Age of the Dragons

Flawed take on Moby Dick a sea of flat performances hampered concessions to original text
(12A) 90min
This loose retelling of Moby Dick boasts some sumptuous cinematography and the unlikely star pairing of Danny Glover and Vinnie Jones. But transplanting the action to a fantasy land (an effectively shot Utah) and swapping dragons for whales, the script is rarely more than perfunctory, littered with the kind of overwrought exposition that condemns second-rate fantasy.
Ishmael (Corey Sevier) joins Ahab (Glover) and his crew, including second mate Stubb (Jones) and adopted daughter Rachel (Sofia Pernas), as they hunt the great white dragon that killed Ahab’s family. Rather than a whaling ship, our heroes travel the frozen lands on what resembles a large bathtub on wheels, and since there’s precious little incident outside the ship, it’s uncertain why the Pequod exists at all, except to maintain the literary heritage. It’s one of numerous dogged concessions to the original text that hamper the script.
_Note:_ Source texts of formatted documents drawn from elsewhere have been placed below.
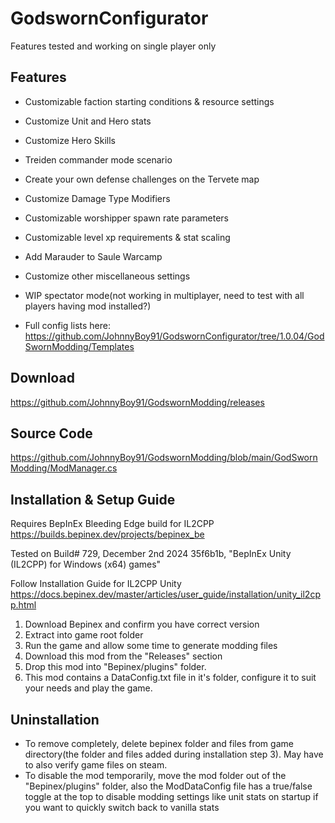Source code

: # GodswornConfigurator
Features tested and working on single player only
## Features

* Customizable faction starting conditions & resource settings
* Customize Unit and Hero stats
* Customize Hero Skills
* Treiden commander mode scenario
* Create your own defense challenges on the Tervete map
* Customize Damage Type Modifiers
* Customizable worshipper spawn rate parameters
* Customizable level xp requirements & stat scaling
* Add Marauder to Saule Warcamp
* Customize other miscellaneous settings
* WIP spectator mode(not working in multiplayer, need to test with all players having mod installed?)

* Full config lists here: https://github.com/JohnnyBoy91/GodswornConfigurator/tree/1.0.04/GodSwornModding/Templates
## Download

https://github.com/JohnnyBoy91/GodswornModding/releases

## Source Code

https://github.com/JohnnyBoy91/GodswornModding/blob/main/GodSwornModding/ModManager.cs

## Installation & Setup Guide
 
Requires BepInEx Bleeding Edge build for IL2CPP
https://builds.bepinex.dev/projects/bepinex_be

Tested on Build# 729, December 2nd 2024 35f6b1b, "BepInEx Unity (IL2CPP) for Windows (x64) games"

Follow Installation Guide for IL2CPP Unity
https://docs.bepinex.dev/master/articles/user_guide/installation/unity_il2cpp.html
1. Download Bepinex and confirm you have correct version
2. Extract into game root folder
3. Run the game and allow some time to generate modding files
4. Download this mod from the "Releases" section
5. Drop this mod into "Bepinex/plugins" folder.
6. This mod contains a DataConfig.txt file in it's folder, configure it to suit your needs and play the game.

## Uninstallation

* To remove completely, delete bepinex folder and files from game directory(the folder and files added during installation step 3). May have to also verify game files on steam.
* To disable the mod temporarily, move the mod folder out of the "Bepinex/plugins" folder, also the ModDataConfig file has a true/false toggle at the top to disable modding settings like unit stats on startup if you want to quickly switch back to vanilla stats
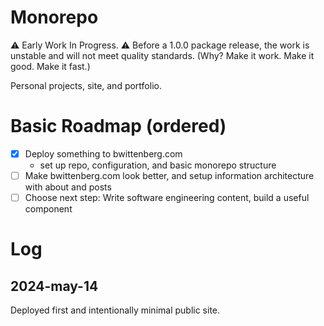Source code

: # Monorepo

⚠️ Early Work In Progress. ⚠️
Before a 1.0.0 package release, the work is unstable and will not meet quality standards. (Why? Make it work. Make it good. Make it fast.)

Personal projects, site, and portfolio.

# Basic Roadmap (ordered)

- [x] Deploy something to bwittenberg.com
  - set up repo, configuration, and basic monorepo structure
- [ ] Make bwittenberg.com look better, and setup information architecture with about and posts
- [ ] Choose next step: Write software engineering content, build a useful component

# Log

## 2024-may-14

Deployed first and intentionally minimal public site.
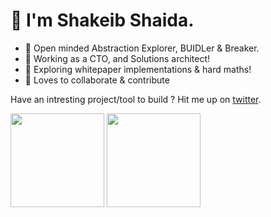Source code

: <h1>👋 I'm Shakeib Shaida. </h1>

- 🎒 Open minded Abstraction Explorer, BUIDLer & Breaker.
- 🔭 Working as a CTO, and  Solutions architect!
- 🌱 Exploring whitepaper implementations & hard maths!
- 👯 Loves to collaborate & contribute

Have an intresting project/tool to build ? Hit me up on [twitter](https://twitter.com/shakeib98).

<p>
  <img height= "150" src="https://github-readme-stats.vercel.app/api?username=shakeib98&theme=react&show_icons=true&include_all_commits=true" />
  <img height= "150" src="https://github-readme-stats.vercel.app/api/top-langs/?username=shakeib98&theme=react&layout=compact" />
</p>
It doesn’t help that the most charismatic performer is killed off barely half an hour in, leaving Sevier with only love interest Pernas to play against in a relationship so lacking in chemistry it’s inert.
And then there’s Glover. Screaming, spitting and barking orders in a performance so maniacal and off-kilter it’s like he’s walked in off another film. But give him his due - in a sea of flat performances, there’s little else to hold the screen.
Out now in selected cinemas, on DVD and Blu-ray from Mon 21 Mar (Metrodome).